■ **What to do**:
What is the count of lines in the data that hold the string "prosperity"? State the number alone.

=== Section Start ===

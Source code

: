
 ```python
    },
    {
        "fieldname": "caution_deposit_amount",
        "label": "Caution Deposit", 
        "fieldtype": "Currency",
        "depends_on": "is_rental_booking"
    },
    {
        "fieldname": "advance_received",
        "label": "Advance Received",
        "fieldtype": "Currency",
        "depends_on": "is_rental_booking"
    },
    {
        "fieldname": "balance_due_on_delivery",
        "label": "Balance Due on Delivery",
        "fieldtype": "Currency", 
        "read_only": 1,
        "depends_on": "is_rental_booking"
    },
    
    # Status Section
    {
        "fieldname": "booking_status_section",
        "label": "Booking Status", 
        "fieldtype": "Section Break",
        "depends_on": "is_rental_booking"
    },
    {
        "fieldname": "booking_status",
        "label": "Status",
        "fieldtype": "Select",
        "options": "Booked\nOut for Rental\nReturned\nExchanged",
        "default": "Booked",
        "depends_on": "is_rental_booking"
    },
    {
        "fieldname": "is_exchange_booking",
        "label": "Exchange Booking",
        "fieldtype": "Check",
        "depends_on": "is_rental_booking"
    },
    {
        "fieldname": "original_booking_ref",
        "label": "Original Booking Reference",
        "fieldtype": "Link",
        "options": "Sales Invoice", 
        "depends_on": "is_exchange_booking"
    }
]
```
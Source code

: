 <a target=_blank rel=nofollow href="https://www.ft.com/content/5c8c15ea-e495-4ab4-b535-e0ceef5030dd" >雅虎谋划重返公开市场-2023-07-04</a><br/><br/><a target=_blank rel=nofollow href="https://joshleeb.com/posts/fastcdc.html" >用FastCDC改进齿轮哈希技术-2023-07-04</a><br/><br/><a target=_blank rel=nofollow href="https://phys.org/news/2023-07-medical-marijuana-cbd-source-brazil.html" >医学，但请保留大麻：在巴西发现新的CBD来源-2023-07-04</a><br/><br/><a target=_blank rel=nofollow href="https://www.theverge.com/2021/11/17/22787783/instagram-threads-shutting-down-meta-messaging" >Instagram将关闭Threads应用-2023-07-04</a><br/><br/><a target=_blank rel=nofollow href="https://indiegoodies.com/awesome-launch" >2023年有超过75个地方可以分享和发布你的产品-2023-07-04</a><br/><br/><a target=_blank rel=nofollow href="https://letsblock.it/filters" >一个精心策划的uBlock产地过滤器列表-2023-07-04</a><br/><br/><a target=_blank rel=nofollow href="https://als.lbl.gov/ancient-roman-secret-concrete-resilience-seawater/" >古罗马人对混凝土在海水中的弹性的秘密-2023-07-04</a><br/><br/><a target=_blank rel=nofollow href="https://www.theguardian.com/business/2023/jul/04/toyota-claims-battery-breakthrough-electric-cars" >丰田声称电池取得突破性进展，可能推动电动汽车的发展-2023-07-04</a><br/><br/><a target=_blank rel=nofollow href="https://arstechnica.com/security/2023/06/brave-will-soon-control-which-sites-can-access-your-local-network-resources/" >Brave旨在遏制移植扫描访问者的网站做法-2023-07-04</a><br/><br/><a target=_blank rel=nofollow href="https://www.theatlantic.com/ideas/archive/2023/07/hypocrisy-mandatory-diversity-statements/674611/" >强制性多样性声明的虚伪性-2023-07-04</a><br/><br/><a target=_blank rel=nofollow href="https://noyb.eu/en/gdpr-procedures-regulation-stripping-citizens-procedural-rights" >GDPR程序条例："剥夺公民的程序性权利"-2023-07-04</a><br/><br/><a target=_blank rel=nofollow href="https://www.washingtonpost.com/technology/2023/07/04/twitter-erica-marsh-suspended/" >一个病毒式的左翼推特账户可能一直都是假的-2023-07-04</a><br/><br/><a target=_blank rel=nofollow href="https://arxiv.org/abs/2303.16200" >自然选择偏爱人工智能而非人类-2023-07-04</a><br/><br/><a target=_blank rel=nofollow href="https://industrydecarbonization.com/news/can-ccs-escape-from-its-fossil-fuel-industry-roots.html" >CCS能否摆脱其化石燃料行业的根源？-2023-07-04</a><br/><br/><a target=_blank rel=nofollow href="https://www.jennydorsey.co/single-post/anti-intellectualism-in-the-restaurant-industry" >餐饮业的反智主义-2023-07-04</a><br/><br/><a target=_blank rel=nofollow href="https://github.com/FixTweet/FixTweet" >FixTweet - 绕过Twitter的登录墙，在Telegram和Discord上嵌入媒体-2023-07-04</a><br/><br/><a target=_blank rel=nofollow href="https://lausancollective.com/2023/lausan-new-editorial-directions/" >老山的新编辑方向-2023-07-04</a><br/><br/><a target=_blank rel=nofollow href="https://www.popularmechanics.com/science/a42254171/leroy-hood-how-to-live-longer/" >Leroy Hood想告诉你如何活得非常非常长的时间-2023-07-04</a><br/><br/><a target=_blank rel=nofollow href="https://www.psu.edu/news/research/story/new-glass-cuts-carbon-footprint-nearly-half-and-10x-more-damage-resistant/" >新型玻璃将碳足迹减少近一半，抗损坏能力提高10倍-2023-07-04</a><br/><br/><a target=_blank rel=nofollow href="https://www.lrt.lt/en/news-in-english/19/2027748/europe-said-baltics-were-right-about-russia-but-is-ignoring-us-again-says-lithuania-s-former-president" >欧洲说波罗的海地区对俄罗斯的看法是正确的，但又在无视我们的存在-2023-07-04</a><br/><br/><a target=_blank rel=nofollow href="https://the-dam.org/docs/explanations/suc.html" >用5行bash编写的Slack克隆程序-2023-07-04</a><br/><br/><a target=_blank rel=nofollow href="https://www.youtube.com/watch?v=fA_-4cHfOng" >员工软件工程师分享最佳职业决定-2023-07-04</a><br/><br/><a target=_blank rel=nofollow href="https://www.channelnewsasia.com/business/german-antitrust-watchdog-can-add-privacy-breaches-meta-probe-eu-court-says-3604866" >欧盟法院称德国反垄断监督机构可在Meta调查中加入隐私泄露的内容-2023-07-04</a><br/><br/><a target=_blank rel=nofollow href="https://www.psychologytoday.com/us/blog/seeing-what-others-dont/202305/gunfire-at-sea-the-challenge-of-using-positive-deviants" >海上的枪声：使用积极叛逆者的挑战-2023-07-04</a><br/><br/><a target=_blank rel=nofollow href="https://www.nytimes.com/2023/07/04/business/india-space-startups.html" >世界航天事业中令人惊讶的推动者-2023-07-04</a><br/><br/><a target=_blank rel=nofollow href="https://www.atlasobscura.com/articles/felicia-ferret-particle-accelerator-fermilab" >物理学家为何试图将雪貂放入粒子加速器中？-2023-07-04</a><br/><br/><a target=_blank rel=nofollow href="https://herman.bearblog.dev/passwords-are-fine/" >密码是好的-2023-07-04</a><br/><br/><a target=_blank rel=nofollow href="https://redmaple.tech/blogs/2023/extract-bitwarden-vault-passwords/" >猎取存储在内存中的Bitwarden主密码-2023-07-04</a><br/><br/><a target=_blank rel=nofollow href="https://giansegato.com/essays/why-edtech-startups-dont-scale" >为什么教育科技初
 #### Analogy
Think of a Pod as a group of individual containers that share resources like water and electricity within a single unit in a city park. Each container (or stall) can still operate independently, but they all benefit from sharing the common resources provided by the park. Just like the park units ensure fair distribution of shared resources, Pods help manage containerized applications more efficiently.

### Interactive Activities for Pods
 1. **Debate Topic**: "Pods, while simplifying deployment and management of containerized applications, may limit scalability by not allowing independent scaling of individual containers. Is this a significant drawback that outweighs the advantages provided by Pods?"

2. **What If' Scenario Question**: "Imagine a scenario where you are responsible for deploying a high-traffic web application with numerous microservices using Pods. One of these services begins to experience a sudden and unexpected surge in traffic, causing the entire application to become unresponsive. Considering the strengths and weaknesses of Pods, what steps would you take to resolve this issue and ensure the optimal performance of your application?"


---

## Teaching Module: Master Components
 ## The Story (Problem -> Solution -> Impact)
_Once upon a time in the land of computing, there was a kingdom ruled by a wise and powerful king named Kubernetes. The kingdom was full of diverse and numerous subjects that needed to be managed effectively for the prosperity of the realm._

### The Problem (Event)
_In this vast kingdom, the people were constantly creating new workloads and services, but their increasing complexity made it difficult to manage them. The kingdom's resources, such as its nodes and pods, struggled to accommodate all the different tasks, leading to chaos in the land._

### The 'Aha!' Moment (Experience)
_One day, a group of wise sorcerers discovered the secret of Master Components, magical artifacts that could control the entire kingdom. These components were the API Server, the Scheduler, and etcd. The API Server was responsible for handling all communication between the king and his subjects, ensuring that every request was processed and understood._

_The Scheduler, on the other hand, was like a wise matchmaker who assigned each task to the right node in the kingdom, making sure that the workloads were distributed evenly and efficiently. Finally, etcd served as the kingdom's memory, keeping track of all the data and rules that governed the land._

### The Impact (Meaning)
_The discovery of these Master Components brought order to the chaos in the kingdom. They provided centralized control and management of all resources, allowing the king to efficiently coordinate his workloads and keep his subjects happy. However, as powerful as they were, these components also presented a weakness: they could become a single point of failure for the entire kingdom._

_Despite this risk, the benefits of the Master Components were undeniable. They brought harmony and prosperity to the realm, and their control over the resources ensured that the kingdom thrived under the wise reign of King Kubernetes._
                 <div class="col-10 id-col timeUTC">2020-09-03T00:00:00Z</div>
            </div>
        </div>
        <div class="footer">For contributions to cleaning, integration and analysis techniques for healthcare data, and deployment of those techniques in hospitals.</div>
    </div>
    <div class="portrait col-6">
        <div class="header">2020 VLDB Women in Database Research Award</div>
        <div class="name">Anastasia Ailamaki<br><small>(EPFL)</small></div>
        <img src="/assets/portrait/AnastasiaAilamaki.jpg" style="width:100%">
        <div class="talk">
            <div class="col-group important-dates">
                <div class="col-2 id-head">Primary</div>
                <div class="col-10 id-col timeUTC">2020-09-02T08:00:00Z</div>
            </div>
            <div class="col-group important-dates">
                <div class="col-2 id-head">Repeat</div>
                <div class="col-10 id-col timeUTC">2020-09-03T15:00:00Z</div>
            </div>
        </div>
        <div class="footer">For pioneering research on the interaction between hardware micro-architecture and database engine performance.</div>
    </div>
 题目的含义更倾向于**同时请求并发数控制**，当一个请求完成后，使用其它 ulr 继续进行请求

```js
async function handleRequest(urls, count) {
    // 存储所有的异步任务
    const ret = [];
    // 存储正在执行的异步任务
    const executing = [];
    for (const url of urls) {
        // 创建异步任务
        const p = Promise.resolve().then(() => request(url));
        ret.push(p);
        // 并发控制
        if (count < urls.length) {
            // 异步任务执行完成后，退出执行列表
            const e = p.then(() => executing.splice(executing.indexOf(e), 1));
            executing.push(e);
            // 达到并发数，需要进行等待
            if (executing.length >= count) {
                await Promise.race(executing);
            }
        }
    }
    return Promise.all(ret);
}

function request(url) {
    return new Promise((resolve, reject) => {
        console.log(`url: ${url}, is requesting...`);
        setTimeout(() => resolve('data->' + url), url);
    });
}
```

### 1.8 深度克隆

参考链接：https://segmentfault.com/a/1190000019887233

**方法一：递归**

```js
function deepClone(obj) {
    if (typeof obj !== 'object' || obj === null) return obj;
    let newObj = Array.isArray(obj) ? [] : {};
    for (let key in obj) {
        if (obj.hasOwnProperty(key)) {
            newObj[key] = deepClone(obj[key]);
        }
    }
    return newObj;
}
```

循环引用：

=== Section End ===

■ **Finished task**:
2